Scanning the entries below, copy every line that contains the word "failure".

**** Records shown

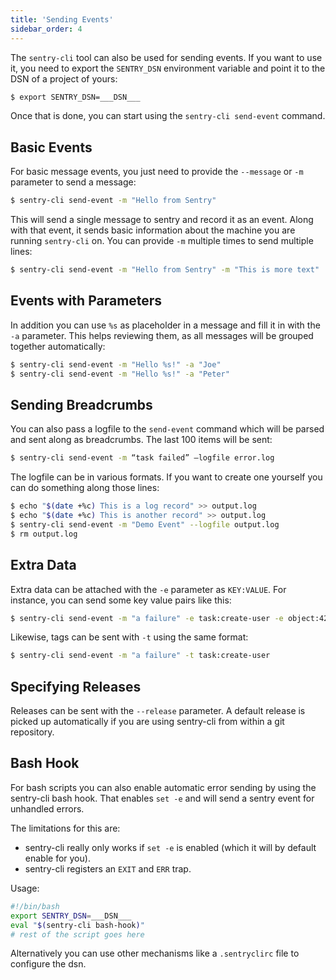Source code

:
 ```yaml
---
title: 'Sending Events'
sidebar_order: 4
---
```


The `sentry-cli` tool can also be used for sending events. If you want to use it, you need to export the `SENTRY_DSN` environment variable and point it to the DSN of a project of yours:

```bash
$ export SENTRY_DSN=___DSN___
```

Once that is done, you can start using the `sentry-cli send-event` command.

## Basic Events

For basic message events, you just need to provide the `--message` or `-m` parameter to send a message:

```bash
$ sentry-cli send-event -m "Hello from Sentry"
```

This will send a single message to sentry and record it as an event. Along with that event, it sends basic information about the machine you are running `sentry-cli` on. You can provide `-m` multiple times to send multiple lines:

```bash
$ sentry-cli send-event -m "Hello from Sentry" -m "This is more text"
```

## Events with Parameters

In addition you can use `%s` as placeholder in a message and fill it in with the `-a` parameter. This helps reviewing them, as all messages will be grouped together automatically:

```bash
$ sentry-cli send-event -m "Hello %s!" -a "Joe"
$ sentry-cli send-event -m "Hello %s!" -a "Peter"
```

## Sending Breadcrumbs

You can also pass a logfile to the `send-event` command which will be parsed and sent along as breadcrumbs. The last 100 items will be sent:

```bash
$ sentry-cli send-event -m “task failed” –logfile error.log
```

The logfile can be in various formats. If you want to create one yourself you can do something along those lines:

```bash
$ echo "$(date +%c) This is a log record" >> output.log
$ echo "$(date +%c) This is another record" >> output.log
$ sentry-cli send-event -m "Demo Event" --logfile output.log
$ rm output.log
```

## Extra Data

Extra data can be attached with the `-e` parameter as `KEY:VALUE`. For instance, you can send some key value pairs like this:

```bash
$ sentry-cli send-event -m "a failure" -e task:create-user -e object:42
```

Likewise, tags can be sent with `-t` using the same format:

```bash
$ sentry-cli send-event -m "a failure" -t task:create-user
```

## Specifying Releases

Releases can be sent with the `--release` parameter. A default release is picked up automatically if you are using sentry-cli from within a git repository.

## Bash Hook

For bash scripts you can also enable automatic error sending by using the sentry-cli bash hook. That enables `set -e` and will send a sentry event for unhandled errors.

The limitations for this are:

-   sentry-cli really only works if `set -e` is enabled (which it will by default enable for you).
-   sentry-cli registers an `EXIT` and `ERR` trap.

Usage:

```bash
#!/bin/bash
export SENTRY_DSN=___DSN___
eval "$(sentry-cli bash-hook)"
# rest of the script goes here
```

Alternatively you can use other mechanisms like a `.sentryclirc` file to configure the dsn.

********

Written reply
$ sentry-cli send-event -m "a failure" -e task:create-user -e object:42
$ sentry-cli send-event -m "a failure" -t task:create-user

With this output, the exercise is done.